**What you are asked to do:** All the data must be output exactly as given.

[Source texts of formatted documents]
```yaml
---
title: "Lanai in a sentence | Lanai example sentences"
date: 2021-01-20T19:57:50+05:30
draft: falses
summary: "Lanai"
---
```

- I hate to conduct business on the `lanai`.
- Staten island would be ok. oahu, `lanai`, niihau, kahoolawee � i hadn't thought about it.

**Exercise response:**
```yaml
---
title: "Lanai in a sentence | Lanai example sentences"
date: 2021-01-20T19:57:50+05:30
draft: falses
summary: "Lanai"
---
```

- I hate to conduct business on the `lanai`.
- Staten island would be ok. oahu, `lanai`, niihau, kahoolawee � i hadn't thought about it.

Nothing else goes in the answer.